The current administration does not want the American public to think there are problems between Biden and Harris, the panel on "The Five" argued.
"This is one of those things where the White House is expected you to not believe what you’re seeing," Perino said. "You can tell there’s a problem here. We know it. They called a cabinet meeting for the first time in three months last Friday on the day when Kamala Harris was not even in the country."
"And then that weekend is when the story started coming out [about their relationship]."
The host, however, noted that White House officials Jen Psaki and Ronald Klain have sought to pour cold water on theories of a rift between the two.
"Prime Minister Klain says he's quoted, and therefore everything is just fine," co-host Katie Pavlich remarked.
Later, Perino pointed to reporting from Fox News chief congressional correspondent Chad Pergram, who appeared on "Special Report" anchor Bret Baier's "All-Star Panel Podcast" on Fox News Radio.
"Chad Pergram said they’re preparing something in Congress that they have not done in many, many years – It’s about the process by which you go about confirming a new vice president," she said.
Host Greg Gutfeld later added that he had "called" the projection that there is a rift and that there could be research going on into how to replace Harris.
On the podcast, Pergram said he received an email from a source who wrote that the reporter should "start to familiarize yourself with the confirmation process not just in the Senate, but in the House, for a vice president."

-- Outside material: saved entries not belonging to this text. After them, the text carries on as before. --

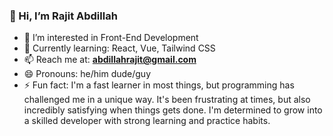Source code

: ### 👋 Hi, I’m Rajit Abdillah

- 👀 I’m interested in Front-End Development  
- 🌱 Currently learning: React, Vue, Tailwind CSS
- 📫 Reach me at: **abdillahrajit@gmail.com**  
- 😄 Pronouns: he/him dude/guy  
- ⚡ Fun fact: I'm a fast learner in most things, but programming has challenged me in a unique way. It's been frustrating at times, but also incredibly satisfying when things gets done. I'm determined to grow into a skilled developer with strong learning and practice habits.

<!---
Rajit-abdillah/Rajit-abdillah is a ✨ special ✨ repository because its `README.md` (this file) appears on your GitHub profile.
You can click the Preview link to take a look at your changes.
--->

"I was very surprised to get that very cryptic email just a few weeks ago," Pergram added, further noting the process was most recently used by Ford and an also-then-Democratic Congress.
"The Five" noted that the presidential line of succession, which places House Speaker Nancy Pelosi, D-Calif., and then Senate President Pro-Tempore Patrick Leahy of Vermont below Harris, does not come into play in this particular scenario.
Pelosi would not automatically become vice president nor would Leahy – who has announced his retirement in 2022 – ascend to any new role. The speaker and pro-tem only ascend to the presidency upon the simultaneous incapacitation of an incumbent president and vice president.
Host Jesse Watters suggested the only two Democrats left to lead a ticket in the case Biden and Harris are rejected by the party would be Sen. Bernie Sanders, also of Vermont, and former Georgia State Rep. Stacy Abrams of Atlanta.
Other members of the panel somewhat agreed that the Democrats could realistically unite behind California Gov. Gavin Newsom as well, if the then-82-year-old Biden decides not to run in 2024 – and if they do not want to support Harris.